Police recover William Colby’s body on the coast of Maryland, May 6, 1996.

The last people known to have seen William Colby alive are a cottage caretaker and his sister. They bumped into the former head of the CIA early on the evening of April 27, 1996, watering the willow trees around his vacation home on Neale Sound in Maryland, about 60 miles south of Washington, D.C. The trio chatted together for a few minutes about the fine weather and about the repairs Colby had spent the day doing to his sailboat, which was moored in the marina on Cobb Island, just across the sound. Then the caretaker and his sister went on their way. Everything seemed perfectly normal to them.

The next morning, a local handyman, his wife, and their two children out on the water in their motorboat spotted a bright green canoe washed up against a spit of land that extended from the Maryland shore. The canoe appeared to be abandoned. Moving in to investigate, they found that it was full of sand. This was odd, thought the handyman; he had sailed past this same place the day before without seeing the canoe, and yet so much sand could hardly have collected in it naturally over the course of a single night. It was almost as if someone had deliberately tried to sink the canoe. Oh, well; finders keepers. It really was a nice little boat. He and his family spent several hours shoveling out the sand, then towed the canoe away with them.

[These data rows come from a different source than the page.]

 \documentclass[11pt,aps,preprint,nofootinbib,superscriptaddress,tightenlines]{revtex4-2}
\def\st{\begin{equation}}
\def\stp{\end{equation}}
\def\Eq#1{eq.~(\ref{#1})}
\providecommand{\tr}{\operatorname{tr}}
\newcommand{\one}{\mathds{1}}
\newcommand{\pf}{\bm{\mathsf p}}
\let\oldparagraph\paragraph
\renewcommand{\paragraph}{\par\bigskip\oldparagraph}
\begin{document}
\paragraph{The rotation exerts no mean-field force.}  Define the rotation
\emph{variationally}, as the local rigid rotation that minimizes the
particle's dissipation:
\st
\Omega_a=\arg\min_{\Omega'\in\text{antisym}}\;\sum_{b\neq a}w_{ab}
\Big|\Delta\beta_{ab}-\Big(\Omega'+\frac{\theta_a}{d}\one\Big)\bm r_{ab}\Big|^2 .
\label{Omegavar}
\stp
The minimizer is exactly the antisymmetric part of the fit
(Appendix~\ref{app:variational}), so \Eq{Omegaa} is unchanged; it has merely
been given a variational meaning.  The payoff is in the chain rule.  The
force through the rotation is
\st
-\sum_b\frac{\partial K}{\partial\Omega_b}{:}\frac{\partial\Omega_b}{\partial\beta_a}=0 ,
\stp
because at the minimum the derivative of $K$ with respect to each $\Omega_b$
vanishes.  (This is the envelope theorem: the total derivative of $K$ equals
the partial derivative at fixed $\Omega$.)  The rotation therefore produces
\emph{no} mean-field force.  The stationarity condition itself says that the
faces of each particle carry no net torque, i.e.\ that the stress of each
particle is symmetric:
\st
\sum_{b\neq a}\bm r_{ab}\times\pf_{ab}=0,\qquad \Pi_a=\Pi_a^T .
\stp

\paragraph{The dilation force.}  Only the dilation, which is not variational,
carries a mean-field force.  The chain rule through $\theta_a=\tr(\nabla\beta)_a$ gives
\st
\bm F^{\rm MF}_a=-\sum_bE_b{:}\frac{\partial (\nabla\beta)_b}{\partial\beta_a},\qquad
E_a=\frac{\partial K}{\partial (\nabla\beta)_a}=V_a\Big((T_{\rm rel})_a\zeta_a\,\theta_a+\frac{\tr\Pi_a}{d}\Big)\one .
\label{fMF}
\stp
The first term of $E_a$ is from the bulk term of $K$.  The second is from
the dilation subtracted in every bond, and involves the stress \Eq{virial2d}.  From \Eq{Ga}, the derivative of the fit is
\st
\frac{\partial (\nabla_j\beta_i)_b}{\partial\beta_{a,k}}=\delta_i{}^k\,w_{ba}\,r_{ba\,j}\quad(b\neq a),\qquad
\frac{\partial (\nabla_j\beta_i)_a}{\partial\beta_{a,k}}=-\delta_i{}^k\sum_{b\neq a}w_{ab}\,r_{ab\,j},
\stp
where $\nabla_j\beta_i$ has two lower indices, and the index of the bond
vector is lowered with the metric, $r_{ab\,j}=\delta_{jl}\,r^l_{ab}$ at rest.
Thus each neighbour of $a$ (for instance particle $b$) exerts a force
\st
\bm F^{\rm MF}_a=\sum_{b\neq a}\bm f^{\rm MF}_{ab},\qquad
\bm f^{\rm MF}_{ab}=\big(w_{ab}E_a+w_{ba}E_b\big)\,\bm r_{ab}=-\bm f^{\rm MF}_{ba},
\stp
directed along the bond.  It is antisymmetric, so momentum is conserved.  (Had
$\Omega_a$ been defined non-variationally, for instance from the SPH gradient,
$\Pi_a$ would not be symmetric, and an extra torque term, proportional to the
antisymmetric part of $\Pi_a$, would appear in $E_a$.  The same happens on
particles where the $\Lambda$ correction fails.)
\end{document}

In the meantime, Colby’s next-door neighbor was surprised not to see him out and about. The farthest thing from a layabout, the wiry 76-year-old was usually up early, puttering about with something or other around his cottage or out on the sound. Yet now he was nowhere to be seen outside and didn’t answer his door, even though his car was still in the driveway and the neighbor thought she could hear a radio playing inside the little house. Peeking around back, she saw that Colby’s green canoe was gone. At first, she thought the mystery was solved. But as the day wore on and he failed to return, she grew more and more concerned. At 7:00 that evening, she called the police.

When they arrived, the police found that both doors to the cottage were unlocked. The radio was indeed turned on, as was Colby’s computer. Even weirder, a half-eaten meal lay in the sink, surrounded by unwashed dishes and half a glass of white wine. It wasn’t at all like the man not to clean up after himself. And his wallet and keys were also lying there on the table. Why on earth would he go out paddling without them?

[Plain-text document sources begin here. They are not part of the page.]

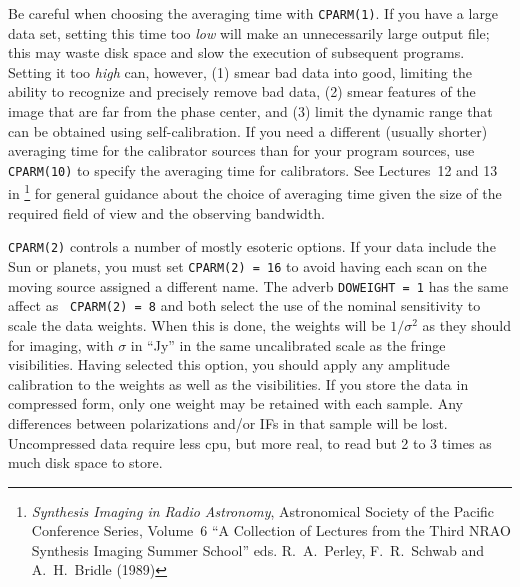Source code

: 
      Be careful when choosing the averaging time with {\tt CPARM(1)}.
If you have a large data set, setting this time too {\it low\/} will
make an unnecessarily large output file; this may waste disk space
and slow the execution of subsequent programs.  Setting it too {\it
high\/} can, however, (1) smear bad data into good, limiting the
ability to recognize and precisely remove bad data, (2) smear features
of the image that are far from the phase center, and (3) limit the
dynamic range that can be obtained using self-calibration.  If you
need a different (usually shorter) averaging time for the calibrator
sources than for your program sources, use {\tt CPARM(10)} to specify
the averaging time for calibrators.  See Lectures~12  and 13 in
{\it {}\/}\footnote{{\it
Synthesis Imaging in Radio Astronomy\/}, Astronomical Society of the
Pacific Conference Series, Volume~6 ``A Collection of Lectures from
the Third NRAO Synthesis Imaging Summer School'' eds.\/ R.\ A.\
Perley, F.\ R.\ Schwab and A.\ H.\ Bridle (1989)} for general guidance
about the choice of averaging time given the size of the required
field of view and the observing bandwidth.

     {\tt CPARM(2)} controls a number of mostly esoteric options.  If
your data include the Sun or planets, you must set {\tt CPARM(2) = 16}
to avoid having each scan on the moving source assigned a different
name.  The adverb {\tt DOWEIGHT = 1} has the same affect as {\tt
CPARM(2) = 8} and both select the use of the nominal sensitivity to
scale the data weights.  When this is done, the weights will be
$1/\sigma^2$ as they should for imaging, with $\sigma$ in ``Jy'' in
the same uncalibrated scale as the fringe visibilities.  Having
selected this option, you should apply any amplitude calibration to
the weights as well as the visibilities.  If you store the data in
compressed form, only one weight may be retained with each sample.
Any differences between polarizations and/or IFs in that sample will
be lost.  Uncompressed data require less cpu, but more real, to read
but 2 to 3 times as much disk space to store.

Inquiries among the locals soon turned up Colby’s canoe and the story of its discovery. Clearly something was very wrong here. The police ordered a search. Two helicopters, twelve divers, and 100 volunteers in boats pulling drag-lines behind them scoured the area, while CIA agents also arrived to assist the investigation into the disappearance of one of their own; their presence was nothing to be alarmed at, they assured everyone, just standard procedure. Despite the extent of the search effort, it wasn’t until the morning of May 6, nine days after he was last seen, that William Colby’s body was found washed up on the shore, just 130 feet from where the handyman had found his canoe, but on the other side of the same spit of land. It seemed that Colby must have gone canoeing on the lake, then fallen overboard and drowned. He was 76 years old, after all.

But the handyman who had found the canoe, who knew these waters and their currents as well as anyone, didn’t buy this. He was sure that the body could not have gotten so separated from the canoe as to wind up on the opposite side of the spit. And why had it taken it so long to wash up on shore? Someone must have gone out and planted it there later on, he thought. Knowing Colby’s background, and having seen enough spy movies to know what happened to inconvenient witnesses in cases like this one, he and his family left town and went into hiding.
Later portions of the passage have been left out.